Segment Open

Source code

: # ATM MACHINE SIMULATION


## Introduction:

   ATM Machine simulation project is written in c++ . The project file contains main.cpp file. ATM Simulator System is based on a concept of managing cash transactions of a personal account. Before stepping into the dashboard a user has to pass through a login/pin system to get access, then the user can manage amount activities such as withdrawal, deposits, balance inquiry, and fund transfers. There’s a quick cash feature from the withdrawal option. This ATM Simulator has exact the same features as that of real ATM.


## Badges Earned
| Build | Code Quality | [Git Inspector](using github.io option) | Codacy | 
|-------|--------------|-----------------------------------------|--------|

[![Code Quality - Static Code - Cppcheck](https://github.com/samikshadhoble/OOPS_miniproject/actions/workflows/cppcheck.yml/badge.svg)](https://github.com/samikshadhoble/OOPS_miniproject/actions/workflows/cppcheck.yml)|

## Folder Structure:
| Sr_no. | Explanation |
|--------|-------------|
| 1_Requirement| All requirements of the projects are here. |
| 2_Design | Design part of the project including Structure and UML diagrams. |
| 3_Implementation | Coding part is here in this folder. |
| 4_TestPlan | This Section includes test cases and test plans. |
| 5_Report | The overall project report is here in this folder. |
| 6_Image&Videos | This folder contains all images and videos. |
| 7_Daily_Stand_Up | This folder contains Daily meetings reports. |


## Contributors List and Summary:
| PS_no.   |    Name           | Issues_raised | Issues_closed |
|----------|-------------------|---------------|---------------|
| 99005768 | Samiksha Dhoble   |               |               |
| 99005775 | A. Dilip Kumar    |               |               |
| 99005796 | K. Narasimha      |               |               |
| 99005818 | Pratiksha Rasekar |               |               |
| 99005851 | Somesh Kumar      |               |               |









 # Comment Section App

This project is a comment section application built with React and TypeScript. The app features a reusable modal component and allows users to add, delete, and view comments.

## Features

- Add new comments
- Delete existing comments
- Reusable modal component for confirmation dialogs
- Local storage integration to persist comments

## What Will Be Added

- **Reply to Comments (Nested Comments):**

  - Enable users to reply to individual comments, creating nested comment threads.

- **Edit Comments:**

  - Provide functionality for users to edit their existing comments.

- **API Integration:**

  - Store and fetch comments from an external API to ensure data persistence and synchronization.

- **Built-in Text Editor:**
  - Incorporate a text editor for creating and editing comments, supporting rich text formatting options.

Segment Closed

## Brief
For every line above that includes the word "part", return the line.

## Response
| 2_Design | Design part of the project including Structure and UML diagrams. |
| 3_Implementation | Coding part is here in this folder. |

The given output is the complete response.